The main strength of this study was that we applied several validated and internationally accepted tests to compare prospectively collected data about frailty in two relatively large cohorts of patients with cancer. However, the study results should be interpreted in the context of several limitations. For example, there was a need to merge the two different comorbidity scores, which may have led to inaccuracy in the analysis. Furthermore, the potential for selection bias in the SO cohort may have affected the results.

Unfortunately, we were also unable to compare data regarding smoking and alcohol consumption because relevant data were missing in the SO cohort. Recent literature indicates that current smokers have a greater than twofold increased risk of developing frailty compared with non‐smokers and former smokers (Kojima, Iliffe, Jivraj, Liljas, & Walters, 2018). Interestingly, this association has not been found for alcohol consumption, which may in fact be protective (Kojima et al., 2019; Kojima, Liljas, Iliffe, Jivraj, & Walters, 2018). We cannot exclude the possibility that a higher number of current smokers in the HNC cohort, if present, could have explained their higher frailty statuses.

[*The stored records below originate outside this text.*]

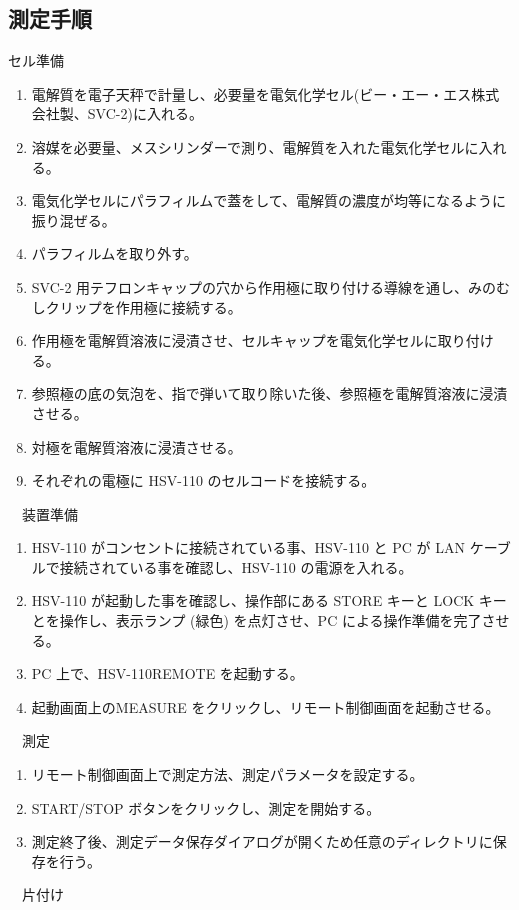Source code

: \subsection{測定手順}
セル準備
\begin{enumerate}
    \item 電解質を電子天秤で計量し、必要量を電気化学セル(ビー・エー・エス株式会社製、SVC-2)に入れる。
    \item 溶媒を必要量、メスシリンダーで測り、電解質を入れた電気化学セルに入れる。
    \item 電気化学セルにパラフィルムで蓋をして、電解質の濃度が均等になるように振り混ぜる。
    \item パラフィルムを取り外す。
    \item SVC-2 用テフロンキャップの穴から作用極に取り付ける導線を通し、みのむしクリップを作用極に接続する。
    \item 作用極を電解質溶液に浸漬させ、セルキャップを電気化学セルに取り付ける。
    \item 参照極の底の気泡を、指で弾いて取り除いた後、参照極を電解質溶液に浸漬させる。
    \item 対極を電解質溶液に浸漬させる。
    \item それぞれの電極に HSV-110 のセルコードを接続する。
\end{enumerate}
　装置準備
\begin{enumerate}
    \item HSV-110 がコンセントに接続されている事、HSV-110 と PC が LAN ケーブルで接続されている事を確認し、HSV-110 の電源を入れる。
    \item HSV-110 が起動した事を確認し、操作部にある STORE キーと LOCK キーとを操作し、表示ランプ (緑色) を点灯させ、PC による操作準備を完了させる。
    \item PC 上で、HSV-110REMOTE を起動する。
    \item 起動画面上のMEASURE をクリックし、リモート制御画面を起動させる。
\end{enumerate}
　測定
\begin{enumerate}
    \item リモート制御画面上で測定方法、測定パラメータを設定する。
    \item START/STOP ボタンをクリックし、測定を開始する。
    \item 測定終了後、測定データ保存ダイアログが開くため任意のディレクトリに保存を行う。
\end{enumerate}
　片付け

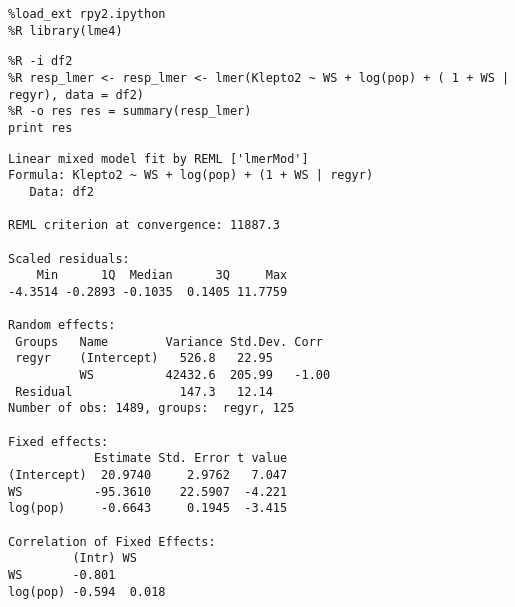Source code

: \documentclass[12pt,fleqn]{article}\usepackage{common}
\begin{document}
\begin{verbatim}
%load_ext rpy2.ipython
%R library(lme4)
\end{verbatim}

\begin{verbatim}
%R -i df2
%R resp_lmer <- resp_lmer <- lmer(Klepto2 ~ WS + log(pop) + ( 1 + WS | regyr), data = df2)
%R -o res res = summary(resp_lmer)
print res
\end{verbatim}

\begin{verbatim}
Linear mixed model fit by REML ['lmerMod']
Formula: Klepto2 ~ WS + log(pop) + (1 + WS | regyr)
   Data: df2

REML criterion at convergence: 11887.3

Scaled residuals: 
    Min      1Q  Median      3Q     Max 
-4.3514 -0.2893 -0.1035  0.1405 11.7759 

Random effects:
 Groups   Name        Variance Std.Dev. Corr 
 regyr    (Intercept)   526.8   22.95        
          WS          42432.6  205.99   -1.00
 Residual               147.3   12.14        
Number of obs: 1489, groups:  regyr, 125

Fixed effects:
            Estimate Std. Error t value
(Intercept)  20.9740     2.9762   7.047
WS          -95.3610    22.5907  -4.221
log(pop)     -0.6643     0.1945  -3.415

Correlation of Fixed Effects:
         (Intr) WS    
WS       -0.801       
log(pop) -0.594  0.018

\end{verbatim}
\end{document}
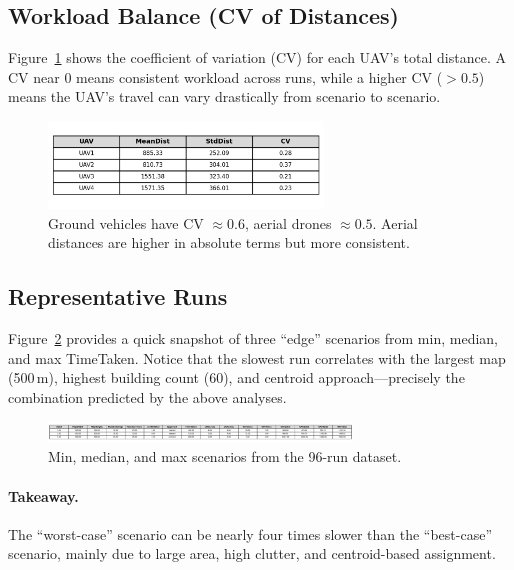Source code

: \documentclass[12pt,a4paper]{report}
\begin{document}
\subsection{Workload Balance (CV of Distances)}
Figure~\ref{fig:uavdistcv} shows the coefficient of variation (CV) for each UAV’s total distance.  
A CV near 0 means consistent workload across runs, while a higher CV ($>0.5$) means 
the UAV’s travel can vary drastically from scenario to scenario.

\begin{figure}[H]
\centering
\includegraphics[width=0.65\textwidth]{analysis/uav_cv_table.png}
\caption{Ground vehicles have CV $\approx0.6$, aerial drones $\approx0.5$. Aerial distances are higher in absolute terms but more consistent.}
\label{fig:uavdistcv}
\end{figure}


\subsection{Representative Runs}
Figure~\ref{fig:repruns} provides a quick snapshot of three “edge” scenarios from min, median, 
and max TimeTaken. Notice that the slowest run correlates with the largest map (500\,m), 
highest building count (60), and centroid approach—precisely the combination predicted by 
the above analyses.

\begin{figure}[H]
\centering
\includegraphics[width=0.72\textwidth]{analysis/representative_runs.png}
\caption{Min, median, and max scenarios from the 96-run dataset.}
\label{fig:repruns}
\end{figure}

\paragraph{Takeaway.}  
The “worst-case” scenario can be nearly four times slower than the “best-case” scenario, 
mainly due to large area, high clutter, and centroid-based assignment.

\end{document}
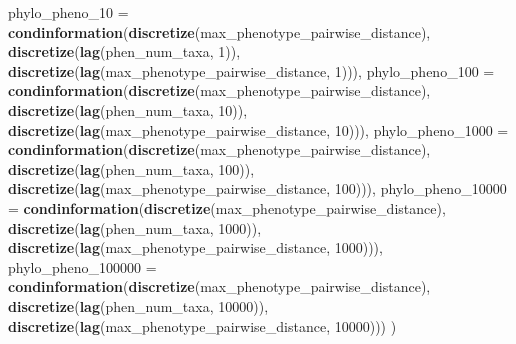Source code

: \documentclass[]{book}
\newenvironment{Shaded}{\begin{snugshade}}{\end{snugshade}}
\newcommand{\DataTypeTok}[1]{\textcolor[rgb]{0.13,0.29,0.53}{#1}}
\newcommand{\DecValTok}[1]{\textcolor[rgb]{0.00,0.00,0.81}{#1}}
\newcommand{\KeywordTok}[1]{\textcolor[rgb]{0.13,0.29,0.53}{\textbf{#1}}}
\newcommand{\NormalTok}[1]{#1}
\begin{document}
\begin{Shaded}
\begin{Highlighting}[]
{  \DataTypeTok{phylo_pheno_10 =}     \KeywordTok{condinformation}\NormalTok{(}\KeywordTok{discretize}\NormalTok{(max_phenotype_pairwise_distance),}
                                       \KeywordTok{discretize}\NormalTok{(}\KeywordTok{lag}\NormalTok{(phen_num_taxa, }\DecValTok{1}\NormalTok{)),}
                                       \KeywordTok{discretize}\NormalTok{(}\KeywordTok{lag}\NormalTok{(max_phenotype_pairwise_distance, }\DecValTok{1}\NormalTok{))),}
  \DataTypeTok{phylo_pheno_100 =}    \KeywordTok{condinformation}\NormalTok{(}\KeywordTok{discretize}\NormalTok{(max_phenotype_pairwise_distance),}
                                       \KeywordTok{discretize}\NormalTok{(}\KeywordTok{lag}\NormalTok{(phen_num_taxa, }\DecValTok{10}\NormalTok{)),}
                                       \KeywordTok{discretize}\NormalTok{(}\KeywordTok{lag}\NormalTok{(max_phenotype_pairwise_distance, }\DecValTok{10}\NormalTok{))),}
  \DataTypeTok{phylo_pheno_1000 =}   \KeywordTok{condinformation}\NormalTok{(}\KeywordTok{discretize}\NormalTok{(max_phenotype_pairwise_distance),}
                                       \KeywordTok{discretize}\NormalTok{(}\KeywordTok{lag}\NormalTok{(phen_num_taxa, }\DecValTok{100}\NormalTok{)),}
                                       \KeywordTok{discretize}\NormalTok{(}\KeywordTok{lag}\NormalTok{(max_phenotype_pairwise_distance, }\DecValTok{100}\NormalTok{))),}
  \DataTypeTok{phylo_pheno_10000 =}  \KeywordTok{condinformation}\NormalTok{(}\KeywordTok{discretize}\NormalTok{(max_phenotype_pairwise_distance),}
                                       \KeywordTok{discretize}\NormalTok{(}\KeywordTok{lag}\NormalTok{(phen_num_taxa, }\DecValTok{1000}\NormalTok{)),}
                                       \KeywordTok{discretize}\NormalTok{(}\KeywordTok{lag}\NormalTok{(max_phenotype_pairwise_distance, }\DecValTok{1000}\NormalTok{))),}
  \DataTypeTok{phylo_pheno_100000 =} \KeywordTok{condinformation}\NormalTok{(}\KeywordTok{discretize}\NormalTok{(max_phenotype_pairwise_distance),}
                                       \KeywordTok{discretize}\NormalTok{(}\KeywordTok{lag}\NormalTok{(phen_num_taxa, }\DecValTok{10000}\NormalTok{)),}
                                       \KeywordTok{discretize}\NormalTok{(}\KeywordTok{lag}\NormalTok{(max_phenotype_pairwise_distance, }\DecValTok{10000}\NormalTok{)))}
\NormalTok{)}

}
\end{Highlighting}
\end{Shaded}
\end{document}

A final limitation of the study is the lack of data to allow comparison of nutritional statuses between the cohorts. BMI was the only available variable, and our results indicated that there were more underweight patients in the HNC cohort. Given that malnutrition is also associated with frailty, this finding may have contributed to the higher number of frail patients in the HNC cohort (Kurkcu, Meijer, Lonterman, Muller, & de van der Schueren, 2018). The lack of underweight patients in the SO cohort precluded statistical comparison of the BMI data.

CONCLUSION

Patients with HNC had more impairments on multiple geriatric assessment and QoL measures than patients with other solid malignancies (e.g. MMSE, TUG and global QoL and emotional functioning on the EORTC QLQ‐C30). However, there were no statistically significant differences in comorbidity rates between cohorts. These findings confirm the previously held assertion that patients with HNC tend to be frailer than patients with other solid malignancies, emphasising the importance of proper geriatric assessments in HNC services.

CONFLICT OF INTEREST

All authors have no conflict of interest to declare.